# MNW - Mint Payments



## piggybank (3 October 2013)

Surprised to find no thread already started on this forum given the publicity this stock has had on other forums...

Up 30%+ today - A 6 bagger since 20th August - good luck to those who got in early......


----------



## pavilion103 (16 October 2013)

*Re: MNW - Mint Wireless Limited*

Continues to move. High of 37.5 cents this morning. 

I had it at 10c, sold at 18c after the trading halt.

Wished I hadn't! Will consider it if there is another good reentry opportunity!


----------



## pavilion103 (17 October 2013)

Reached 40.5c this morning.


----------



## VSntchr (17 October 2013)

*Re: MNW - Mint Wireless*



pavilion103 said:


> Reached 40.5c this morning.




Try another 10% now 

Tipping comp is exciting this month and lookout SKC! IM COMING FOR YOU!!!!

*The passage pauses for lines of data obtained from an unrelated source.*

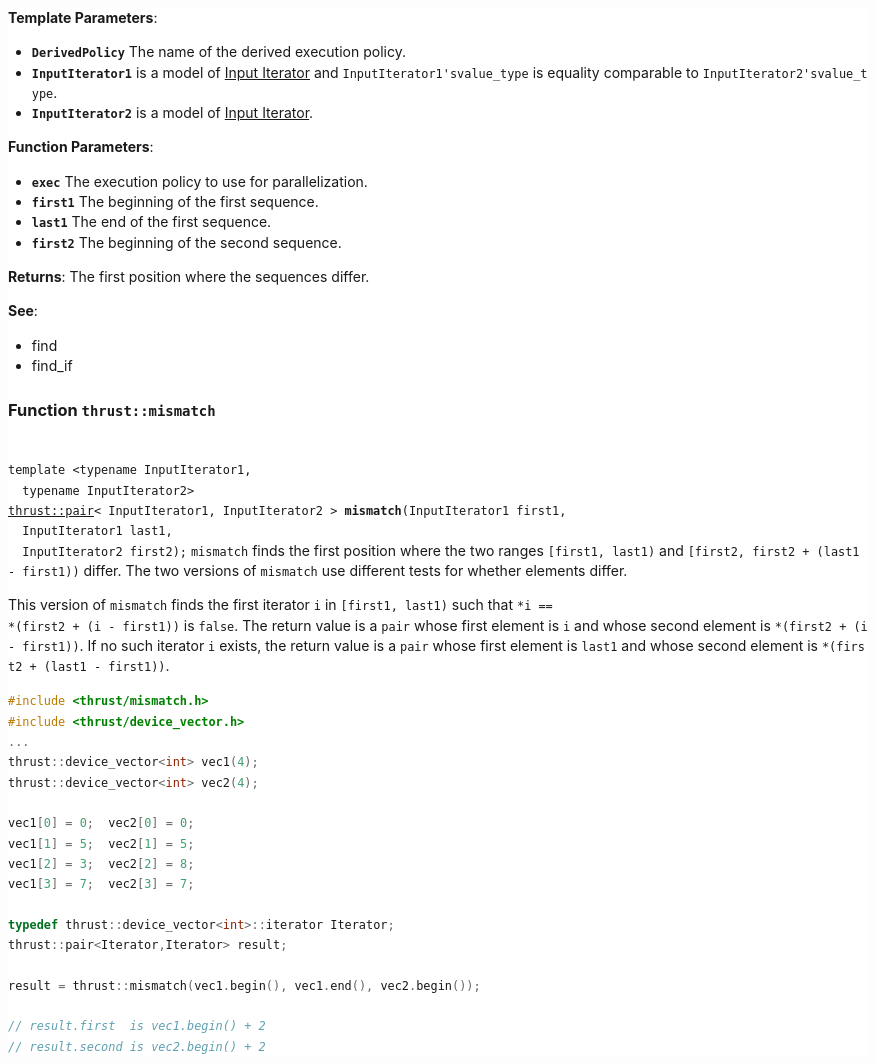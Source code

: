 **Template Parameters**:
* **`DerivedPolicy`** The name of the derived execution policy. 
* **`InputIterator1`** is a model of <a href="https://en.cppreference.com/w/cpp/iterator/input_iterator">Input Iterator</a> and <code>InputIterator1's</code><code>value&#95;type</code> is equality comparable to <code>InputIterator2's</code><code>value&#95;type</code>. 
* **`InputIterator2`** is a model of <a href="https://en.cppreference.com/w/cpp/iterator/input_iterator">Input Iterator</a>.

**Function Parameters**:
* **`exec`** The execution policy to use for parallelization. 
* **`first1`** The beginning of the first sequence. 
* **`last1`** The end of the first sequence. 
* **`first2`** The beginning of the second sequence. 

**Returns**:
The first position where the sequences differ.

**See**:
* find 
* find_if 

<h3 id="function-mismatch">
Function <code>thrust::mismatch</code>
</h3>

<code class="doxybook">
<span>template &lt;typename InputIterator1,</span>
<span>&nbsp;&nbsp;typename InputIterator2&gt;</span>
<span><a href="{{ site.baseurl }}/api/classes/structthrust_1_1pair.html">thrust::pair</a>< InputIterator1, InputIterator2 > </span><span><b>mismatch</b>(InputIterator1 first1,</span>
<span>&nbsp;&nbsp;InputIterator1 last1,</span>
<span>&nbsp;&nbsp;InputIterator2 first2);</span></code>
<code>mismatch</code> finds the first position where the two ranges <code>[first1, last1)</code> and <code>[first2, first2 + (last1 - first1))</code> differ. The two versions of <code>mismatch</code> use different tests for whether elements differ.

This version of <code>mismatch</code> finds the first iterator <code>i</code> in <code>[first1, last1)</code> such that <code>&#42;i == &#42;(first2 + (i - first1))</code> is <code>false</code>. The return value is a <code>pair</code> whose first element is <code>i</code> and whose second element is <code>&#42;(first2 + (i - first1))</code>. If no such iterator <code>i</code> exists, the return value is a <code>pair</code> whose first element is <code>last1</code> and whose second element is <code>&#42;(first2 + (last1 - first1))</code>.



```cpp
#include <thrust/mismatch.h>
#include <thrust/device_vector.h>
...
thrust::device_vector<int> vec1(4);
thrust::device_vector<int> vec2(4);

vec1[0] = 0;  vec2[0] = 0; 
vec1[1] = 5;  vec2[1] = 5;
vec1[2] = 3;  vec2[2] = 8;
vec1[3] = 7;  vec2[3] = 7;

typedef thrust::device_vector<int>::iterator Iterator;
thrust::pair<Iterator,Iterator> result;

result = thrust::mismatch(vec1.begin(), vec1.end(), vec2.begin());

// result.first  is vec1.begin() + 2
// result.second is vec2.begin() + 2
```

I thought I was late coming in at 17c..!
Too bad I only picked it in the comp and didn't throw a cent at it!


----------



## prawn_86 (17 October 2013)

*Re: MNW - Mint Wireless*

What do these guys actually do? What is their profit/cash flow?

Be wary of a pump and dump if it is in the top post sections of other forums...


----------



## McLovin (17 October 2013)

*Re: MNW - Mint Wireless*



prawn_86 said:


> What do these guys actually do? What is their profit/cash flow?
> 
> Be wary of a pump and dump if it is in the top post sections of other forums...




There biggest source of revenue was a $578k (yes thousand not million) R&D grant...Revenue from actually selling stuff was $375k...And they've got a ~$150m (yes million not thousand) market cap.

I'm sure over on the other forum people are wetting their pants and extrapolating to the moon the contract they have with MYOB. I note that the announcements were very thin on detail.

There's a lot of blue sky in this.


----------



## VSntchr (17 October 2013)

*Re: MNW - Mint Wireless*



McLovin said:


> There biggest source of revenue was a $578k (yes thousand not million) R&D grant...Revenue from actually selling stuff was $375k...And they've got a ~$150m (yes million not thousand) market cap.
> 
> I'm sure over on the other forum people are wetting their pants and extrapolating to the moon the contract they have with MYOB. I note that the announcements were very thin on detail.
> 
> There's a lot of blue sky in this.




It's all about the future though guys 
Agree that its priced like a website in 2001, but Im hoping it keeps going so I can take the crown this month! 

It has a market cap bigger than AHZ now..which has just as exciting (if not more exciting) future prospects...plus it is actually making sales already...
I'd be very careful investing in anything in the mobile/wireless/digital space at the moment...it's resembling '01 thats for sure!


----------



## skc (17 October 2013)

*Re: MNW - Mint Wireless*



VSntchr said:


> I'd be very careful investing in anything in the mobile/wireless/digital space at the moment...it's resembling '01 thats for sure!




Agree. Quite a few of these running very hard. MNW, MBE, NNW, TUP and MWR. MBE and MWR are actually profit making with decent growth, but the run makes them very hard to buy.


----------



## Country Lad (17 October 2013)

*Re: MNW - Mint Wireless*



skc said:


> .............. but the run makes them very hard to buy.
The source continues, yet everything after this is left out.